Copy each line of the data below with the word "Konfiguration".
***** Exercise inputs *****
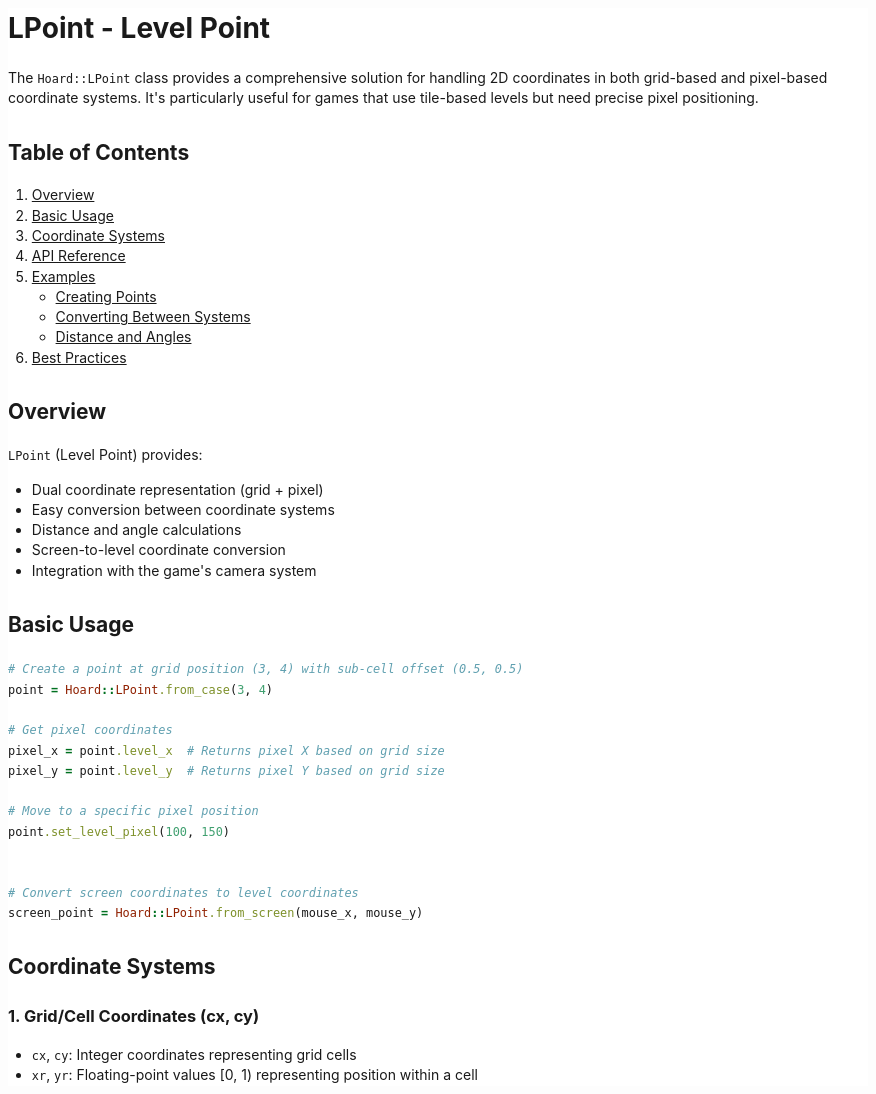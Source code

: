 # LPoint - Level Point

The `Hoard::LPoint` class provides a comprehensive solution for handling 2D coordinates in both grid-based and pixel-based coordinate systems. It's particularly useful for games that use tile-based levels but need precise pixel positioning.

## Table of Contents

1. [Overview](#overview)
2. [Basic Usage](#basic-usage)
3. [Coordinate Systems](#coordinate-systems)
4. [API Reference](#api-reference)
5. [Examples](#examples)
   - [Creating Points](#creating-points)
   - [Converting Between Systems](#converting-between-systems)
   - [Distance and Angles](#distance-and-angles)
6. [Best Practices](#best-practices)

## Overview

`LPoint` (Level Point) provides:
- Dual coordinate representation (grid + pixel)
- Easy conversion between coordinate systems
- Distance and angle calculations
- Screen-to-level coordinate conversion
- Integration with the game's camera system

## Basic Usage

```ruby
# Create a point at grid position (3, 4) with sub-cell offset (0.5, 0.5)
point = Hoard::LPoint.from_case(3, 4)

# Get pixel coordinates
pixel_x = point.level_x  # Returns pixel X based on grid size
pixel_y = point.level_y  # Returns pixel Y based on grid size

# Move to a specific pixel position
point.set_level_pixel(100, 150)


# Convert screen coordinates to level coordinates
screen_point = Hoard::LPoint.from_screen(mouse_x, mouse_y)
```

## Coordinate Systems

### 1. Grid/Cell Coordinates (cx, cy)
- `cx`, `cy`: Integer coordinates representing grid cells
- `xr`, `yr`: Floating-point values [0, 1) representing position within a cell
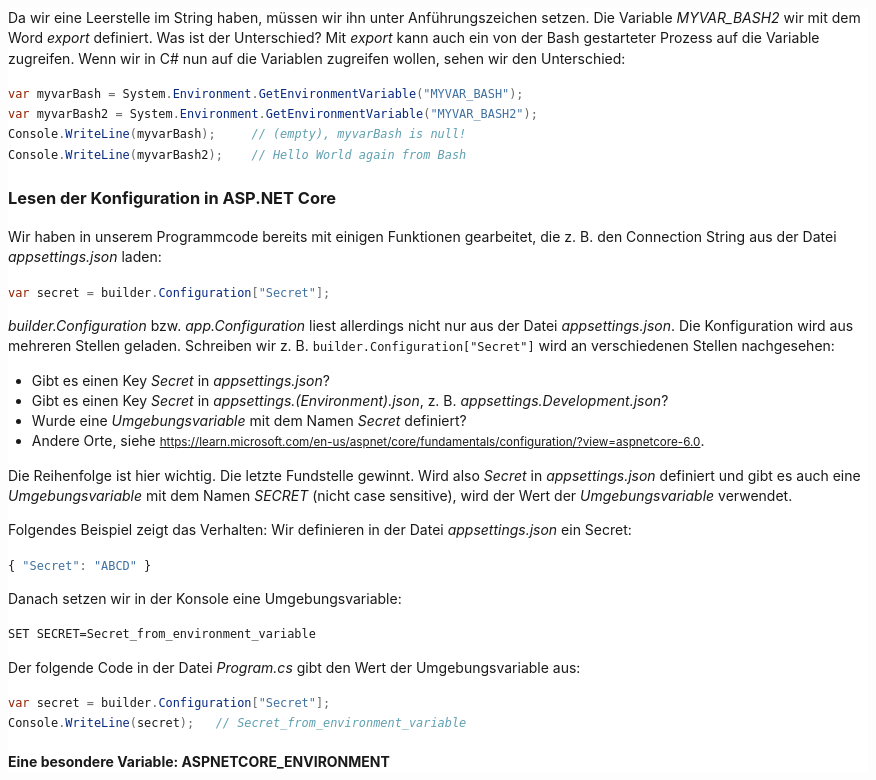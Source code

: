 Da wir eine Leerstelle im String haben, müssen wir ihn unter Anführungszeichen setzen.
Die Variable *MYVAR_BASH2* wir mit dem Word *export* definiert. Was ist der Unterschied? Mit
*export* kann auch ein von der Bash gestarteter Prozess auf die Variable zugreifen. Wenn wir
in C# nun auf die Variablen zugreifen wollen, sehen wir den Unterschied:

```c#
var myvarBash = System.Environment.GetEnvironmentVariable("MYVAR_BASH");
var myvarBash2 = System.Environment.GetEnvironmentVariable("MYVAR_BASH2");
Console.WriteLine(myvarBash);     // (empty), myvarBash is null!
Console.WriteLine(myvarBash2);    // Hello World again from Bash
```

### Lesen der Konfiguration in ASP.NET Core

Wir haben in unserem Programmcode bereits mit einigen Funktionen gearbeitet, die z. B. den Connection
String aus der Datei *appsettings.json* laden:

```c#
var secret = builder.Configuration["Secret"];
```

*builder.Configuration* bzw. *app.Configuration* liest allerdings nicht nur aus der Datei
*appsettings.json*. Die Konfiguration wird aus mehreren Stellen geladen. Schreiben wir z. B.
`builder.Configuration["Secret"]` wird an verschiedenen Stellen nachgesehen:

- Gibt es einen Key *Secret* in *appsettings.json*?
- Gibt es einen Key *Secret* in *appsettings.(Environment).json*, z. B. *appsettings.Development.json*?
- Wurde eine *Umgebungsvariable* mit dem Namen *Secret* definiert?
- Andere Orte, siehe <small>https://learn.microsoft.com/en-us/aspnet/core/fundamentals/configuration/?view=aspnetcore-6.0</small>.

Die Reihenfolge ist hier wichtig. Die letzte Fundstelle gewinnt. Wird also *Secret* in *appsettings.json*
definiert und gibt es auch eine *Umgebungsvariable* mit dem Namen *SECRET* (nicht case sensitive), wird
der Wert der *Umgebungsvariable* verwendet.

Folgendes Beispiel zeigt das Verhalten: Wir definieren in der Datei *appsettings.json* ein Secret:

```javascript
{ "Secret": "ABCD" }
```

Danach setzen wir in der Konsole eine Umgebungsvariable:

```
SET SECRET=Secret_from_environment_variable
```

Der folgende Code in der Datei *Program.cs* gibt den Wert der Umgebungsvariable aus:

```c#
var secret = builder.Configuration["Secret"];
Console.WriteLine(secret);   // Secret_from_environment_variable
```

#### Eine besondere Variable: ASPNETCORE_ENVIRONMENT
*****
Reply ▸
### Lesen der Konfiguration in ASP.NET Core
*appsettings.json*. Die Konfiguration wird aus mehreren Stellen geladen. Schreiben wir z. B.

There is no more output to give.